Berdasarkan berbagai pengamatan kualitatif di sekolah-sekolah, beberapa strategi guru PAI yang menyesuaikan diri terlihat dari:
- Humor dan analogi kekinian. Misalnya menjelaskan ikhlas sebagai “posting tanpa berharap viral,” atau sabar sebagai “nunggu WiFi hidup saat jaringan mati.”
- Materi dipotong menjadi bagian kecil seperti konten TikTok. Penjelasan 2–3 menit yang tepat sasaran lebih mudah diterima daripada uraian panjang.
- Diskusi santai dan terbuka. Guru berperan sebagai fasilitator, memberi ruang bagi siswa untuk berbagi pandangan tanpa takut salah.
- Koneksi emosional. Guru memulai pelajaran dengan cerita ringan atau pengalaman pribadi yang relevan dengan kehidupan siswa.
- Pemanfaatan video pendek. Video inspiratif atau fenomena viral menjadi pintu masuk menuju materi pembelajaran.
Dengan pendekatan-pendekatan ini, siswa merasa bahwa agama tidak berada di dunia yang berbeda dari realitas digital mereka.
Keteladanan Tetap Menjadi Kekuatan Utama
Walau zaman berubah, keteladanan tetap menjadi “magnet” terbesar. Gen Z peka terhadap ketidaksesuaian antara ucapan dan tindakan. Guru PAI yang membawa pengaruh besar biasanya adalah mereka yang konsisten dalam perilakunya.

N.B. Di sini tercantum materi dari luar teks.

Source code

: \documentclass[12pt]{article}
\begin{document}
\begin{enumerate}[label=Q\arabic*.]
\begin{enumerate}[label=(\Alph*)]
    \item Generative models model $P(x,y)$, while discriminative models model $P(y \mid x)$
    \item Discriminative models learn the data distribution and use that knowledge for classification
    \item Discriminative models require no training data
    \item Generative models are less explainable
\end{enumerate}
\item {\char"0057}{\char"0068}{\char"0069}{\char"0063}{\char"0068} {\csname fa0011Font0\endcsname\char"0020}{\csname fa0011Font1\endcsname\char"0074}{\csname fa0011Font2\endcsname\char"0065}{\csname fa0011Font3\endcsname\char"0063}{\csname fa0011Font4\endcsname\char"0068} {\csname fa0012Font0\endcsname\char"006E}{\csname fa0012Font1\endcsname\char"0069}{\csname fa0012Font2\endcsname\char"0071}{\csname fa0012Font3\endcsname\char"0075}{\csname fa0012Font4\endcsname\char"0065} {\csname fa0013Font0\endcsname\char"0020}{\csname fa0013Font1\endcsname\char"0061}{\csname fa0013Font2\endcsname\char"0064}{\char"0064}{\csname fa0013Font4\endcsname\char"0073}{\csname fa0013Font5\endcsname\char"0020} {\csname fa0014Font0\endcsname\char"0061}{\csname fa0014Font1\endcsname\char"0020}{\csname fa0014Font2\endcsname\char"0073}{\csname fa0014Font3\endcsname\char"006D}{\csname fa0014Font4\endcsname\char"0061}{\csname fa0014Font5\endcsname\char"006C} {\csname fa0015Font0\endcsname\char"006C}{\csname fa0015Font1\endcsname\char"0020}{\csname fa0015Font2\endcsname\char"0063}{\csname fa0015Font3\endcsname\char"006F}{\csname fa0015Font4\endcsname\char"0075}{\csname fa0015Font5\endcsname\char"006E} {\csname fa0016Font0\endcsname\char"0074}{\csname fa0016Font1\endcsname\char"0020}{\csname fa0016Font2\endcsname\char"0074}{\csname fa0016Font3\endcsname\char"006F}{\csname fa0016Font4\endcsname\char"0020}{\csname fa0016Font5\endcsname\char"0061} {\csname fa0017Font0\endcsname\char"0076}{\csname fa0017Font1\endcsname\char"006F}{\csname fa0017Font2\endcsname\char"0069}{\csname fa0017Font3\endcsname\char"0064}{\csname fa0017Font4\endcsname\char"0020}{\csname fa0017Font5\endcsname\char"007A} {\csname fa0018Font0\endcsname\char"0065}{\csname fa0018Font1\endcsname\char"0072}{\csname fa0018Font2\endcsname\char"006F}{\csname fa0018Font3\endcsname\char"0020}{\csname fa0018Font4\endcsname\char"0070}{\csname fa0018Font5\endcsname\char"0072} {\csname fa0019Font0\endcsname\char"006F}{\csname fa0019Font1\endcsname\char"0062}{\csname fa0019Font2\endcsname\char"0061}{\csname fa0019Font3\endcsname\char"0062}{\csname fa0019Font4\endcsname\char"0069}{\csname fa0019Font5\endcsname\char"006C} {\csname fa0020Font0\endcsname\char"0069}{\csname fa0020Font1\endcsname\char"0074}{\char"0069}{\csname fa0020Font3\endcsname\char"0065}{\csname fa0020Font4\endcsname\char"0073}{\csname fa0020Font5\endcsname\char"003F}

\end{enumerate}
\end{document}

Ada guru yang tidak banyak memberikan nasihat, namun sikapnya—cara menyapa, kesabaran menghadapi kelas, disiplin waktu—menjadi pelajaran akhlak yang nyata. Banyak siswa mengaku belajar nilai agama bukan dari materi, tetapi dari sosok guru itu sendiri.
Mengajak Siswa Tanpa Menghakimi
Generasi Z tidak nyaman dengan pendekatan menggurui. Guru PAI yang efektif biasanya lebih mengutamakan empati dan dialog. Ketika siswa lebih tertarik bermain gadget daripada membaca Al-Qur’an, guru tidak langsung menegur keras. Mereka mengajak berbincang terlebih dahulu, memahami alasan siswa, lalu mengarahkan pada keseimbangan waktu. Pendekatan ini membuat siswa lebih terbuka dan merasa dihargai.
PAI di Era TikTok: Soal Koneksi, Bukan Kompetisi
Guru PAI sebenarnya tidak sedang berlomba dengan TikTok. Tujuannya bukan membuat pelajaran agama lebih viral daripada tren digital, tetapi memastikan ajaran Islam tetap bermakna di tengah derasnya arus konten cepat.
Gen Z memang hidup di dunia digital, tetapi mereka tetap membutuhkan pegangan, nilai, dan sosok teladan. Guru PAI menjadi jembatan yang menyatukan nilai Islam dengan kehidupan modern, tanpa memaksakan pendekatan lama.
Di era TikTok ini, mungkin cara terbaik mengajarkan agama adalah menghadirkan nilai yang benar-benar dirasakan, bukan sekadar disampaikan.